We’ve all read articles telling us about the importance of exercise, and we all know we should probably be doing more to safeguard our bodies for later life, but what does that actually mean for busy people juggling family and work commitments? We’ve put together some realistic tips to help you find ways to fit a bit more movement into your life.
Find your reason to exercise
What is your ‘why’ for exercising? Are you doing it to feel good, to become stronger, more flexible, to train for a specific goal or for aesthetic reasons. It’s really easy to get swept along with exercise trends but if you aren’t sure why you are exercising in the first place you might find your enthusiasm begins to dwindle after a while.
Do you feel you need to do HIIT just because everyone else says how good it is for them, even though you dread the thought of doing it?
As I’ve got older I’ve come to accept there are forms of exercise that just aren’t for me. Running is definitely one of those things. The idea of running really does appeal, being outside in nature, feeling the wind through your hair as you clock up the miles, the opportunity to have some time to yourself, working up a sweat. However, I’m now at a stage in life where I can quite happily accept that I really don’t like running and probably only go running because it’s something I feel I ‘should’ be doing, rather than something I enjoy. It’s just not for me and I’m fine with that.
But whilst I don’t enjoy running, I do really enjoy walking, and I’ve found this is something I actually stick to. I walk for the school drop off and try to walk for as many local journeys as I can. I like being outside, that there is no need to change into special workout clothes and once I’ve been walking for a while I find I get into a comfortable, almost meditative, flow with the rhythm of my steps.
If you remove the ‘should’ from your mind, is there a form of exercise that you might actually enjoy doing, regardless of whether it’s trendy or it works for other people.
Set goals if you want to. Or don’t bother.
Working out to reach a certain goal can be a great way to motivate you to exercise. And if you have specific health and fitness targets you’re best advised to seek the advice of a professional who can set you up with a specific programme to follow to help you reach those targets.
However, our society these days is very much goal-oriented, and there’s always so much focus on ‘getting’ and ‘achieving’ and that just doesn’t work for everyone. What if you were to remove goals from fitness and focus instead on a more mindful approach and concentrate on how certain types of movement make you feel instead?
How can you fit exercise into your day?
A lot of people find that it’s much easier to fit movement into their day if they make it part of their commute. If you have an office-based job, is there a way you can walk or cycle to work (or even part of the way). Or how about a brisk walk at lunch time? You’ll probably find you are more effective in your working day if you are able to take a break from your desk regularly anyway.
If you work from home can you get up a little earlier and fit in something before you start work?
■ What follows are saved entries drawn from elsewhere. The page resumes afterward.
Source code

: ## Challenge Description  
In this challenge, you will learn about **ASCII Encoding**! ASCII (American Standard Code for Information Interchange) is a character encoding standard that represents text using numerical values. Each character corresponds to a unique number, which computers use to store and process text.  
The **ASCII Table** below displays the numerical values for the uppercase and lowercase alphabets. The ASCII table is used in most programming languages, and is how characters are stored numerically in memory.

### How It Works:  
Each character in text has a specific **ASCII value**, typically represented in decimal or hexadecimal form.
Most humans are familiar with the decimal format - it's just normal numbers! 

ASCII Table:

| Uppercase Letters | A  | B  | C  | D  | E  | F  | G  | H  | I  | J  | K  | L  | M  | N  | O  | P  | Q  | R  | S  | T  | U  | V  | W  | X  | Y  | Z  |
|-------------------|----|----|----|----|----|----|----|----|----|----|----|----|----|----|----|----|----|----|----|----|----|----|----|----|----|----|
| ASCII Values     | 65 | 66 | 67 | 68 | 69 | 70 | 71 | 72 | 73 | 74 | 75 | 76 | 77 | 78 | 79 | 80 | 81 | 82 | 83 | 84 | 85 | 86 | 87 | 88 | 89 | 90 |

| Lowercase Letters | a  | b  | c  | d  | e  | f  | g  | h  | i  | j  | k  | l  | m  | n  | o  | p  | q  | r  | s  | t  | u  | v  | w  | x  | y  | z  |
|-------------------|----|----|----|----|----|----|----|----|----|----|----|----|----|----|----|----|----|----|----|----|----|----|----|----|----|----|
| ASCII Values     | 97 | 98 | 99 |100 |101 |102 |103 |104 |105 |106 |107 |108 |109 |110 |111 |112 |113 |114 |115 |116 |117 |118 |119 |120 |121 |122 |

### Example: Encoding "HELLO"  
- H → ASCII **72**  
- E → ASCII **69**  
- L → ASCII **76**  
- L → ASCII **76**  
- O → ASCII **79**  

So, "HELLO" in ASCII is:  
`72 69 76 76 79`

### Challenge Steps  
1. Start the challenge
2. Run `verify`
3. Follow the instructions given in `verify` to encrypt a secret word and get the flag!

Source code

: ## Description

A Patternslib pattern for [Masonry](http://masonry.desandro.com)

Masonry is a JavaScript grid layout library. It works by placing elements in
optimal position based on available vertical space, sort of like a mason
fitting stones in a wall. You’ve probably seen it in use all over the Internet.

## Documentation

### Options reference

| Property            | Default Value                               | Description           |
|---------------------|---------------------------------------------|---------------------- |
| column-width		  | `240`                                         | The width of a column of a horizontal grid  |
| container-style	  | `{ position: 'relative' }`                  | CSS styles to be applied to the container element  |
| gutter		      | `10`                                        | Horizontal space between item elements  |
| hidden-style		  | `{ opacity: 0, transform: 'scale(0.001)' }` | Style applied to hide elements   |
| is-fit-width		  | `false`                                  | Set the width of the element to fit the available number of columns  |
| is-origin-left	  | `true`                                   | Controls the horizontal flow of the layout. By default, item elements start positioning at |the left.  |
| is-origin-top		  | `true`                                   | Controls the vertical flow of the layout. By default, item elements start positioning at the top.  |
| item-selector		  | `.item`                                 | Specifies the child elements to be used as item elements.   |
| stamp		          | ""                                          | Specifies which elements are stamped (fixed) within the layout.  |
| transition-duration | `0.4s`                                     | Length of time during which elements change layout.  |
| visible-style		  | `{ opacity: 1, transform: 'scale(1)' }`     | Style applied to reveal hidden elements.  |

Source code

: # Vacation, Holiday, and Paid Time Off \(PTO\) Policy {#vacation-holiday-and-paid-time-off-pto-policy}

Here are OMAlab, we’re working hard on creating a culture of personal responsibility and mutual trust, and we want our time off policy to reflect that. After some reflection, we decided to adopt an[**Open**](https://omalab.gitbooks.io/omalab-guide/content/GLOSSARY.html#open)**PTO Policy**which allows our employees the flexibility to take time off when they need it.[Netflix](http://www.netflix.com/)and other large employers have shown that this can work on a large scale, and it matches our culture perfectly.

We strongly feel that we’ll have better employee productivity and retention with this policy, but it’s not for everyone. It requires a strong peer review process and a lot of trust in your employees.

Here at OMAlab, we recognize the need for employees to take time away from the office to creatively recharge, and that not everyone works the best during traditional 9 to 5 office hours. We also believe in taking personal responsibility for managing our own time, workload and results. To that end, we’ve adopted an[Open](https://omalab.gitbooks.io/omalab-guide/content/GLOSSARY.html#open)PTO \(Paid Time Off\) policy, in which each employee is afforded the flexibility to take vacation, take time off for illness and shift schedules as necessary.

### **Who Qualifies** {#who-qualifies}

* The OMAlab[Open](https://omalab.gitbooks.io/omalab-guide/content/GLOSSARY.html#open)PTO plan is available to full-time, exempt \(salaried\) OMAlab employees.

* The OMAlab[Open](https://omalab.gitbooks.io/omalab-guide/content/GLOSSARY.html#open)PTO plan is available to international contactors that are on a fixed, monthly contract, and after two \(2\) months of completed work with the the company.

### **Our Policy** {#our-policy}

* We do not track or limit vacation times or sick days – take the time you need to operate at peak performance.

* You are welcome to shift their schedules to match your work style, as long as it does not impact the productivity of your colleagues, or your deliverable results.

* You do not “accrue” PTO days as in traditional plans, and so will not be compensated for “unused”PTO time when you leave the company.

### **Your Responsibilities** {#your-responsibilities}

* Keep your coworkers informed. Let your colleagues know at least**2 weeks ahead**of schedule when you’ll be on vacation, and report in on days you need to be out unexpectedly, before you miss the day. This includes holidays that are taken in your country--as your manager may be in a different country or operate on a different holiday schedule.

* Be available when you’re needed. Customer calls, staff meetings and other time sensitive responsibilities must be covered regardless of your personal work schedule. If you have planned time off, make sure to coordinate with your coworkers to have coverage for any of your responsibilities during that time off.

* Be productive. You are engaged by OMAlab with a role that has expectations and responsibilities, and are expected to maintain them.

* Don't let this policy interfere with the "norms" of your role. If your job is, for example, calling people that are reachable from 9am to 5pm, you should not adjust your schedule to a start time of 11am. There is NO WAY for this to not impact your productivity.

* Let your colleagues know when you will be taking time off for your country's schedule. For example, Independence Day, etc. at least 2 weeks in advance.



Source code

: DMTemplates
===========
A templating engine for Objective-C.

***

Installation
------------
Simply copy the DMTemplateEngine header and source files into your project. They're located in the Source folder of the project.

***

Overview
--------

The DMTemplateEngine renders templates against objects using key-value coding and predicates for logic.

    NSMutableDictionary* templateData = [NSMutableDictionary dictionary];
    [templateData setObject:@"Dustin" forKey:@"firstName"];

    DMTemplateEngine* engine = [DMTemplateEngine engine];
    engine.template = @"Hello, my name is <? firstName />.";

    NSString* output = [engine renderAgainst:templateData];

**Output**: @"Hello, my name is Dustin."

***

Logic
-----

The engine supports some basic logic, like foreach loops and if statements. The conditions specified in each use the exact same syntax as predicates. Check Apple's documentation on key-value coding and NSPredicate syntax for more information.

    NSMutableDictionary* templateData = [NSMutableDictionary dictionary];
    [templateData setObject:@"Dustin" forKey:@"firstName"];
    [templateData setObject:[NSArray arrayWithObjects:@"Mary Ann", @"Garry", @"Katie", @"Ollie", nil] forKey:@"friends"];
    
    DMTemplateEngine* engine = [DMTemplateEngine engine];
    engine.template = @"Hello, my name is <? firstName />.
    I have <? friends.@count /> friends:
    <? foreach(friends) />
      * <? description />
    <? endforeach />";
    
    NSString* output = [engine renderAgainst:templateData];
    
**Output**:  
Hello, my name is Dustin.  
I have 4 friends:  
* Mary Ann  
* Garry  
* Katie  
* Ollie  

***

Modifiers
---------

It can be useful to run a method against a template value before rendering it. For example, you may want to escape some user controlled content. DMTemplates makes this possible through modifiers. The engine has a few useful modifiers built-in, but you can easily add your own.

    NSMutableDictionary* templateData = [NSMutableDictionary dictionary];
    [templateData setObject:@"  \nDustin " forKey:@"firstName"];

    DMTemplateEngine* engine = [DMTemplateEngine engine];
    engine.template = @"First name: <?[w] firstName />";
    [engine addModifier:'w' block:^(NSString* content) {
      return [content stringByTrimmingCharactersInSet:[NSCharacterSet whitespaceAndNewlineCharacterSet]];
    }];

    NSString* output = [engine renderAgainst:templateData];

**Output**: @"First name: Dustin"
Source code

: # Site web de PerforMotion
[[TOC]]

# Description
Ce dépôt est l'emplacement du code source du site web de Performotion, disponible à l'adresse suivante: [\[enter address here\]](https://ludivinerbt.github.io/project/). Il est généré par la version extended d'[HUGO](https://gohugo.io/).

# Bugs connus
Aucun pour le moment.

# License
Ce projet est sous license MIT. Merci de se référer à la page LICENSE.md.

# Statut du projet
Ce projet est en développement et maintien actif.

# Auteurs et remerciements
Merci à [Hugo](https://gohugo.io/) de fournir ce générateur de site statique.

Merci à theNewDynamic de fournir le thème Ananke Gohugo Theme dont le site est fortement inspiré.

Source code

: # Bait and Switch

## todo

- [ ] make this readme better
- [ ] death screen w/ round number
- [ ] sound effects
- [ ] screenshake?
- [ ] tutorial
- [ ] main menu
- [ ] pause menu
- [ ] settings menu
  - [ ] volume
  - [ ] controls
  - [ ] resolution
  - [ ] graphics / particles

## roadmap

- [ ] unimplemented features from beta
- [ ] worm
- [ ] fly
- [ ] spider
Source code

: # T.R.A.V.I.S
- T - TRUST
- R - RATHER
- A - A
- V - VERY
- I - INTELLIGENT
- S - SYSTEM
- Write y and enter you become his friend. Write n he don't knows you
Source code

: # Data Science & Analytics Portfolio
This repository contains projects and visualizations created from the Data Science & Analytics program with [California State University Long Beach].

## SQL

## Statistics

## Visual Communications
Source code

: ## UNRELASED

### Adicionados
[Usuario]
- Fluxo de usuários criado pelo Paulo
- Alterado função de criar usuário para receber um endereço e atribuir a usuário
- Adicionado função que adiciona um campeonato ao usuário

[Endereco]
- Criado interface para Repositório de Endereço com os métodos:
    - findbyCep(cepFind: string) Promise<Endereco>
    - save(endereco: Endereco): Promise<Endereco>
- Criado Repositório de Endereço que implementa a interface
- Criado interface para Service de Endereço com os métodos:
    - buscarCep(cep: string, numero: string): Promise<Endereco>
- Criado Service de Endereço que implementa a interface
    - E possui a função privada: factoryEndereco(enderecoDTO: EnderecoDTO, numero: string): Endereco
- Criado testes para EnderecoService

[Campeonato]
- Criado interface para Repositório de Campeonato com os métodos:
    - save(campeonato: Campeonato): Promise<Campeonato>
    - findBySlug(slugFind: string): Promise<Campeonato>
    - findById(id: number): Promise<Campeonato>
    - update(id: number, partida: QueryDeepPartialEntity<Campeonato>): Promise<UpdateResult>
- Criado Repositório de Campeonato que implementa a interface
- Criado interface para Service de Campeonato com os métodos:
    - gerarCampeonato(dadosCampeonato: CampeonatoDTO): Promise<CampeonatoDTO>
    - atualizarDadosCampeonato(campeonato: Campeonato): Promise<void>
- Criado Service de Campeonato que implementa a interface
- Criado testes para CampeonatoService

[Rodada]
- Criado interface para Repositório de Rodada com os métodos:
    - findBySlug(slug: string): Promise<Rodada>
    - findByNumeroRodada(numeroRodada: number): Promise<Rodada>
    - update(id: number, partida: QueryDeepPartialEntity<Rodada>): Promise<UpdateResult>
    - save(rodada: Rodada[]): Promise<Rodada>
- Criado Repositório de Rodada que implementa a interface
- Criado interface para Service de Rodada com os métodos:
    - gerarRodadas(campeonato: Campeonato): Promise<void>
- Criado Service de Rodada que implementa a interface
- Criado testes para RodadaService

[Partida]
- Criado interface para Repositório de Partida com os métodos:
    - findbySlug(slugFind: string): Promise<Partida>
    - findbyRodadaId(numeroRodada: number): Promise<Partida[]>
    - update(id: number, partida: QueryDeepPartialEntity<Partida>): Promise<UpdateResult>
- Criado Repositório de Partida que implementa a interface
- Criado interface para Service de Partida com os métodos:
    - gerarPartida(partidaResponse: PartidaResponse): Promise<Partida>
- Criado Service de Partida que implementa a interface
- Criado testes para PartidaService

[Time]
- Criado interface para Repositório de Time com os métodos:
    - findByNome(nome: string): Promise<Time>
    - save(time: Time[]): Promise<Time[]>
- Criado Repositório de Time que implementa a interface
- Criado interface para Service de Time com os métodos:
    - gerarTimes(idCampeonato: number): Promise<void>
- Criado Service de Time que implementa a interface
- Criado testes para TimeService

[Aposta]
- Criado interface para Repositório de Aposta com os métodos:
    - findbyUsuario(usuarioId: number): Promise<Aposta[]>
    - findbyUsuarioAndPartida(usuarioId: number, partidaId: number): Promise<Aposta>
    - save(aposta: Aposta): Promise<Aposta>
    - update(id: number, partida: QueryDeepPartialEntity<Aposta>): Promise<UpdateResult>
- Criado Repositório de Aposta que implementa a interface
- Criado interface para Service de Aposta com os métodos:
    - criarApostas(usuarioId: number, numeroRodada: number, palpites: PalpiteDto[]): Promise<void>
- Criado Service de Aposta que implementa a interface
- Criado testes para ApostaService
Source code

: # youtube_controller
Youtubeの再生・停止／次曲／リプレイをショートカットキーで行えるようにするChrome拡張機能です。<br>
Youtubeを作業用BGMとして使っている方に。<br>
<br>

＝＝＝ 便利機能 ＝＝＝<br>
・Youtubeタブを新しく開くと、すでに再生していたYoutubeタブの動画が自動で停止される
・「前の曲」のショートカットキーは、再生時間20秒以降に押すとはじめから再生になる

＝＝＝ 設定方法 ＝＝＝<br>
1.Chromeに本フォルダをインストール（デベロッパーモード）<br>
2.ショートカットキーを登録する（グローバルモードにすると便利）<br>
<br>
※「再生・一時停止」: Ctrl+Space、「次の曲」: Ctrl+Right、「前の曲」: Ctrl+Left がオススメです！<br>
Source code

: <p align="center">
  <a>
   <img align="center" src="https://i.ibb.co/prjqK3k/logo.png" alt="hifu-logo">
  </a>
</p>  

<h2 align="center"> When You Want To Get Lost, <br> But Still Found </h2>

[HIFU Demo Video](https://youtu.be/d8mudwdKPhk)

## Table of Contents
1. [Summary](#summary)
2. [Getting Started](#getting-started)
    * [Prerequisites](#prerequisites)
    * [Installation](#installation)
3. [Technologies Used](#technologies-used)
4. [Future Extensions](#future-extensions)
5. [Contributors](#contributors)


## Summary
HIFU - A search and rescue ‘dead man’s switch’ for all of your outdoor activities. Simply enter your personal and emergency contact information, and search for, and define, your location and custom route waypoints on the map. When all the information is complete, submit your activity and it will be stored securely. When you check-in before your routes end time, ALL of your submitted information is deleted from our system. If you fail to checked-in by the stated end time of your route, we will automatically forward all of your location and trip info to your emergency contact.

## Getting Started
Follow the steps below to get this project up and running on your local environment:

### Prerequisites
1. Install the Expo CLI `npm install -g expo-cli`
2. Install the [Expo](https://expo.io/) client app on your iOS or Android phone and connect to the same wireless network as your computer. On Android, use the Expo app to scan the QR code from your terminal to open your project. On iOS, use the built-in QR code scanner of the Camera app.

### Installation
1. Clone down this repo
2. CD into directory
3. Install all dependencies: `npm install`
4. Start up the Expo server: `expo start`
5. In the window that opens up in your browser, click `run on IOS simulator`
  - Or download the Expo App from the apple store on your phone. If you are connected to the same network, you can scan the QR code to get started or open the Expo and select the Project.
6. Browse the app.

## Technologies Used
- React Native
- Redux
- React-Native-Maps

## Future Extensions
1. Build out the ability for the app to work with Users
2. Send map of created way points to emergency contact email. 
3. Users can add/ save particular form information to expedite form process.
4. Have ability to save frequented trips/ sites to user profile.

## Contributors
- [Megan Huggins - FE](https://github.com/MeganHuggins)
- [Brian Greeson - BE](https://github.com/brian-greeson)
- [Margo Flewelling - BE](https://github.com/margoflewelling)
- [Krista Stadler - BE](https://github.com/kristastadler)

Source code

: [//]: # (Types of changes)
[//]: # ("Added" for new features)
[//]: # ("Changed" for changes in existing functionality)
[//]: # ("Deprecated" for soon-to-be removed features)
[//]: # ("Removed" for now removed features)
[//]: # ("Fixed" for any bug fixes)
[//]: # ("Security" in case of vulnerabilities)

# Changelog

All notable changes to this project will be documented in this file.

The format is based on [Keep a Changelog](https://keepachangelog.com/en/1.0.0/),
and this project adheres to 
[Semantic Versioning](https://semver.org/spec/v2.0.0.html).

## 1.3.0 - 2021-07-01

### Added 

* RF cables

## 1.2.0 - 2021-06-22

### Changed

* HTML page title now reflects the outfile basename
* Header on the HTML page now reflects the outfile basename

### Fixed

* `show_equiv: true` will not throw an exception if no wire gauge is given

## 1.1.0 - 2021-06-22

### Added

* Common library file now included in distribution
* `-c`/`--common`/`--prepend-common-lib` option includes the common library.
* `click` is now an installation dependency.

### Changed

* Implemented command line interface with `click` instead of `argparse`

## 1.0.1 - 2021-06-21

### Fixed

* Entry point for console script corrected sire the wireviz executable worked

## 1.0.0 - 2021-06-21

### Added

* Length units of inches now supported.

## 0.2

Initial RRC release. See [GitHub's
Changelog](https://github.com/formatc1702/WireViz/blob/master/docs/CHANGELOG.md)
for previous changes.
Or perhaps 20 minutes of exercise after you’ve put the kids to bed? What about some simple bodyweight exercises or stretching while winding down in front of Netflix in the evening.
As a mum, my time is limited, and I find uninterrupted time is pretty much non-existent, so what works for me at the moment is to get my exercise done first thing in the morning before the rest of the house wakes up. Yes, this does mean I’ve had to re-jig my schedule so that I’m early to bed and early to rise, but making time to move is important to me, and having some time to myself everyday helps get my head in the right place (well, most of the time).
It takes a little time to form a new habit. The first two weeks of getting up early were a bit of struggle, but after a little while I began to get used to my new routine and it required a lot less mental energy to ease myself from bed each day. Yes, of course I would rather stay in bed, but I feel really great after my workout so it’s for me it’s worth it.
You really don’t need to have hours available, 10, 20, 30 mins sessions are a great start, even splitting your time might work well for your schedule eg: 1 couple of 10 min sessions twice a day. Do what you can, adapt day-to-day if you need to. Be kind to yourself and your precious body. Really, something is better than nothing.
Try something different
There are so many great alternatives to gyms and pounding the pavements. Here are some of our favourite kinder forms of exercise (these aren’t sponsored links, just accounts we think are doing great things!)
Carolina offers a more mindful approach to movement with gentle, guided flow-based pilates and yoga inspired routine. It’s certainly a refreshing alternative to reps and sets that feature so heavily in many fitness programmes.
GMB Fitness have a really refreshing approach which focuses much more on movement quality than purely fitness for fitness sake, promoting building a body for longevity, rather than aesthetics. If you’ve always dreamt of achieving a pull-up or push up then check out GMB for safe and achievable progressions.
Paola is a professional Pilates instructor, based in Milan. Paola’s workouts promote slow and thoughtful movement. Many of Paola’s routines shun rep ranges and sets, instead encouraging you to flow with your body’s own capabilities.